By Cindy Wooden, Catholic News Service
VATICAN CITY (CNS) — Catholics striving to bring greater justice and hope to the world need to see the suffering people around them, stop to help and be open to continual conversion, Pope Francis said.
In a message Oct. 21 to participants in the Italian church’s Social Week, Pope Francis used the image of three road signs that he said would help guide Catholics and Catholic organizations committed to promoting justice and peace, ending poverty, assisting migrants and safeguarding creation.
The first sign, he said, is a reminder to “watch the crossings.”
“Too many people cross our paths while they are in despair,” he said, including young people forced to migrate, the unemployed, women forced to choose between motherhood and a job, elderly people who are abandoned and businesses subject to threats by the Mafia.
“These are faces and stories that challenge us: we cannot remain indifferent,” the pope said. “These brothers and sisters of ours are crucified and await resurrection.”
The second sign says, “No parking,” the pope said.
Members of a diocese, parish or church agency can get tired with all the challenges they face, but “God’s love is never static,” he said. “It impels us and forbids us to stop.

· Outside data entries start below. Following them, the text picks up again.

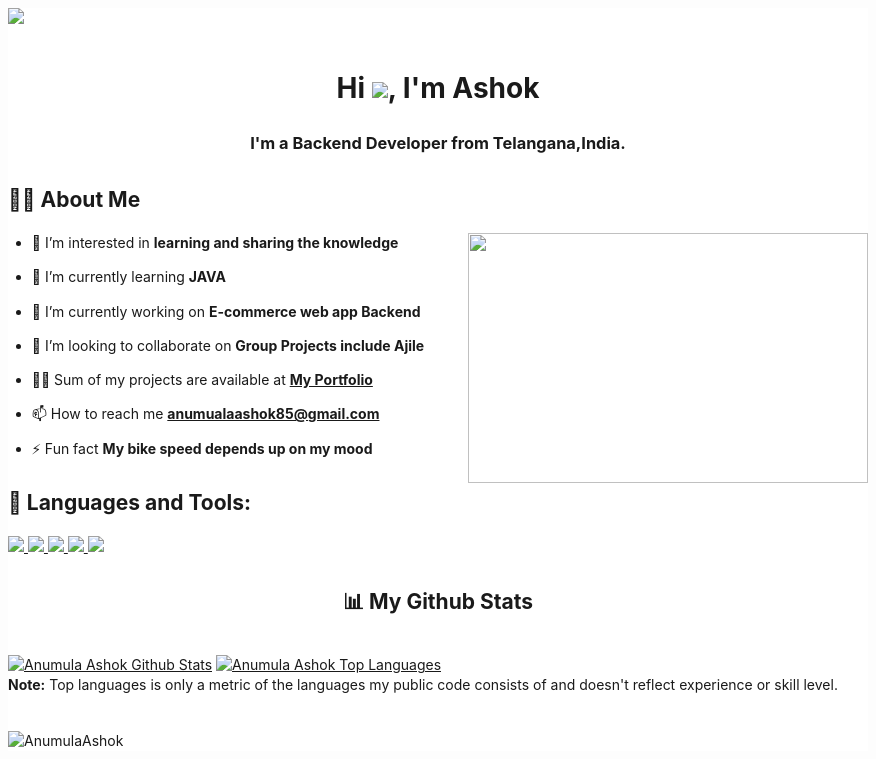 


<a href="#"><img width="100%" height="auto" src="https://i.imgur.com/iXuL1HG.png" height="175px"/></a>

<h1 align="center">Hi <img src="https://raw.githubusercontent.com/MartinHeinz/MartinHeinz/master/wave.gif" width="30px">, I'm Ashok</h1>
<h3 align="center">I'm a Backend Developer from Telangana,India.</h3>



## 🙋‍♂️ About Me
<img align="right" height="250px" width="400px" src="https://mir-s3-cdn-cf.behance.net/project_modules/disp/b41e1e27075137.5635f8edb514a.gif"/>

-  👀 I’m interested in **learning and sharing the knowledge**

- 🌱 I’m currently learning **JAVA**

- 🔭 I’m currently working on **E-commerce web app Backend**

- 👯 I’m looking to collaborate on **Group Projects include Ajile**

- 👨‍💻 Sum of my projects are available at **[My Portfolio](https://github.com/Anumulaashok)**

- 📫 How to reach me **anumualaashok85@gmail.com**

- ⚡ Fun fact **My bike speed depends up on my mood**

## 🚀 Languages and Tools: 

<p align="left"> 
    <a href="https://www.java.com" target="_blank"> <img src="https://img.icons8.com/color/48/000000/java-coffee-cup-logo.png"/> </a>
    <a href="https://developer.mozilla.org/en-US/docs/Web/JavaScript" target="_blank"> <img src="https://img.icons8.com/color/48/000000/javascript.png"/> </a> 
    <a href="https://www.w3.org/html/" target="_blank"> <img src="https://img.icons8.com/color/48/000000/html-5.png"/> </a> 
    <a href="https://www.w3schools.com/css/" target="_blank"> <img src="https://img.icons8.com/color/48/000000/css3.png"/> </a> 
    <a style="padding-right:8px;" href="https://www.mysql.com/" target="_blank"> <img src="https://img.icons8.com/fluent/50/000000/mysql-logo.png"/> </a>
</p>


<h2 align="center"> 📊 My Github Stats </h2>
 
  <br/>
    <a href="https://github.com/anumulaashok/github-readme-stats"><img alt="Anumula Ashok Github Stats" src="https://github-readme-stats.vercel.app/api?username=anumulaashok&show_icons=true&count_private=true&theme=react&hide_border=true&bg_color=0D1117" /></a>
  <a href="https://github.com/anumulaashok/github-readme-stats"><img alt="Anumula Ashok Top Languages" src="https://github-readme-stats.vercel.app/api/top-langs/?username=anumulaashok&langs_count=8&count_private=true&layout=compact&theme=react&hide_border=true&bg_color=0D1117" /></a>
  <br/>
  <b>Note:</b> Top languages is only a metric of the languages my public code consists of and doesn't reflect experience or skill level.


<br/>
<br/>

<p><img align="center" src="https://github-readme-streak-stats.herokuapp.com/?user=anumulaashok&" alt="AnumulaAshok" /></p>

It sets us in motion as believers and disciples of Jesus on our way through the streets of the world, following the example of the One who is the way and has walked our roads.”
“How beautiful it would be if, in the areas most marked by pollution and degradation, Christians would not limit themselves to denouncing, but would assume responsibility for creating networks of redemption,” not only by planting trees, but also seeds of justice, he said.
“A third road sign is the obligation to turn,” he said. “What awaits us is a profound conversion that touches not only environmental ecology but also human ecology, the ecology of the heart.”
The necessary turn, Pope Francis said, is not aimed at quick solutions, but long-lasting ones.
“The choices to be made cannot be the result of new technological discoveries alone,” but must include new economic and social models that make special efforts to include everyone and to save the planet, he said.
“Here,” he said, “is the planet we hope for: one where the culture of dialogue and peace will bring forth a new day, where work confers dignity on the person and safeguards creation, where culturally distant worlds converge animated by a common concern for the common good.”